Jaswant Singh was summarily expelled from the party without even being given a show-cause notice and a chance thence to put his point on the forums (it’s a given that the end result would have been the same), at least this would have given out right signals that the party respects the right of every individual to disagree and discuss while it may be rooted strongly with its own ideology (which should have been the case anyway.)
What has been written in the book is yet to be seen and I am currently waiting for it to be stacked on various on-line shopping portals. Gujarat government has already banned the book I hear and that’s a bad news. I am a great fan of Sardar Patel yet I could digest a few acerbic comments against him for every human being has to have some flaws, besides Jaswant Singh is just trying to put across his points of view on a very well known issue now. This has ignited the fire in me to finish off the pages quickly enough and write about it on this blog.
Generally speaking, we do not get fairly exposed to the political viewpoints of M. A. Jinnah or Allama Iqbal here in India, similar to the dearth of any material on Gandhi/Sardar Patel in Pakistan, and this evokes an added attraction towards such works may be just out of curiosity to read through a different angle.
Whatever literature is available however, it is more about monotonically espousing only one viewpoint and that’s not healthy for an argumentative society like ours. Jinnah was a nationalist leader and was very much the part of INC before Gandhi arrived from South Africa.
“Jinnah rose to prominence in the Indian National Congress expounding ideas of Hindu-Muslim unity and helping shape the 1916 Lucknow Pact between the Muslim League and the Indian National Congress; he also became a key leader in the All India Home Rule League. He proposed a fourteen-point constitutional reform plan to safeguard the political rights of Muslims in a self-governing India.”
Now what prompted his gradual rift with the very basic ideology (and ultimately, the INC) that he worked for the majority of his life has to be seen through a prism that doesn’t have a stand. His point that Muslims can not prosper in a Hindu dominated united India (or something like that) – if at all – was to be proven wrong, the onus was fairly and squarely on the INC which ruled the roost for around 50 years after that dreaded partition.

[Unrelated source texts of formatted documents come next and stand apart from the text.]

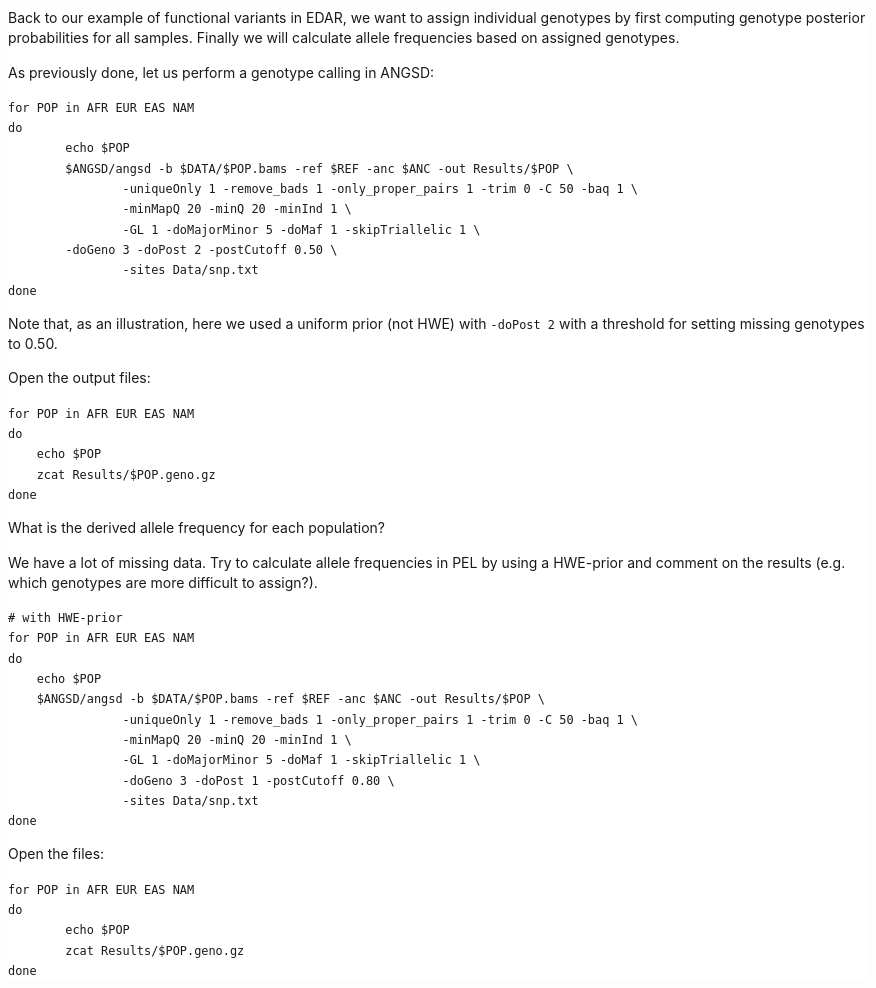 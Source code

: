 Back to our example of functional variants in EDAR, we want to assign individual genotypes by first computing genotype posterior probabilities for all samples.
Finally we will calculate allele frequencies based on assigned genotypes.

As previously done, let us perform a genotype calling in ANGSD:
```
for POP in AFR EUR EAS NAM
do
        echo $POP
        $ANGSD/angsd -b $DATA/$POP.bams -ref $REF -anc $ANC -out Results/$POP \
                -uniqueOnly 1 -remove_bads 1 -only_proper_pairs 1 -trim 0 -C 50 -baq 1 \
                -minMapQ 20 -minQ 20 -minInd 1 \
                -GL 1 -doMajorMinor 5 -doMaf 1 -skipTriallelic 1 \
		-doGeno 3 -doPost 2 -postCutoff 0.50 \
                -sites Data/snp.txt
done
```
Note that, as an illustration, here we used a uniform prior (not HWE) with `-doPost 2` with a threshold for setting missing genotypes to 0.50.

Open the output files:
```
for POP in AFR EUR EAS NAM
do
	echo $POP
	zcat Results/$POP.geno.gz
done
```

What is the derived allele frequency for each population?

We have a lot of missing data.
Try to calculate allele frequencies in PEL by using a HWE-prior and comment on the results (e.g. which genotypes are more difficult to assign?).

```
# with HWE-prior
for POP in AFR EUR EAS NAM
do
	echo $POP
	$ANGSD/angsd -b $DATA/$POP.bams -ref $REF -anc $ANC -out Results/$POP \
                -uniqueOnly 1 -remove_bads 1 -only_proper_pairs 1 -trim 0 -C 50 -baq 1 \
                -minMapQ 20 -minQ 20 -minInd 1 \
                -GL 1 -doMajorMinor 5 -doMaf 1 -skipTriallelic 1 \
                -doGeno 3 -doPost 1 -postCutoff 0.80 \
                -sites Data/snp.txt
done
```

Open the files:
```
for POP in AFR EUR EAS NAM
do
        echo $POP
        zcat Results/$POP.geno.gz
done
```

Many parties are now leveraging the findings of the Sachar Committee Report [Ref: http://en.wikipedia.org/wiki/Sachar_Committee%5D to serve their political ends; one thing is for sure, for whatever reasons underlying, India as a welfare state has just managed to pass the test.
We definitely deserve to see at least what is written in that book and then may be align with the ideologies etc. and Jaswant Singh certainly deserved a chance to put his points through in a party meet before being ignominiously told over phone to pack and leave.
BJP however needs to guard against the increasing Congress-ization in their ranks from top-down. Something they would never accept is happening.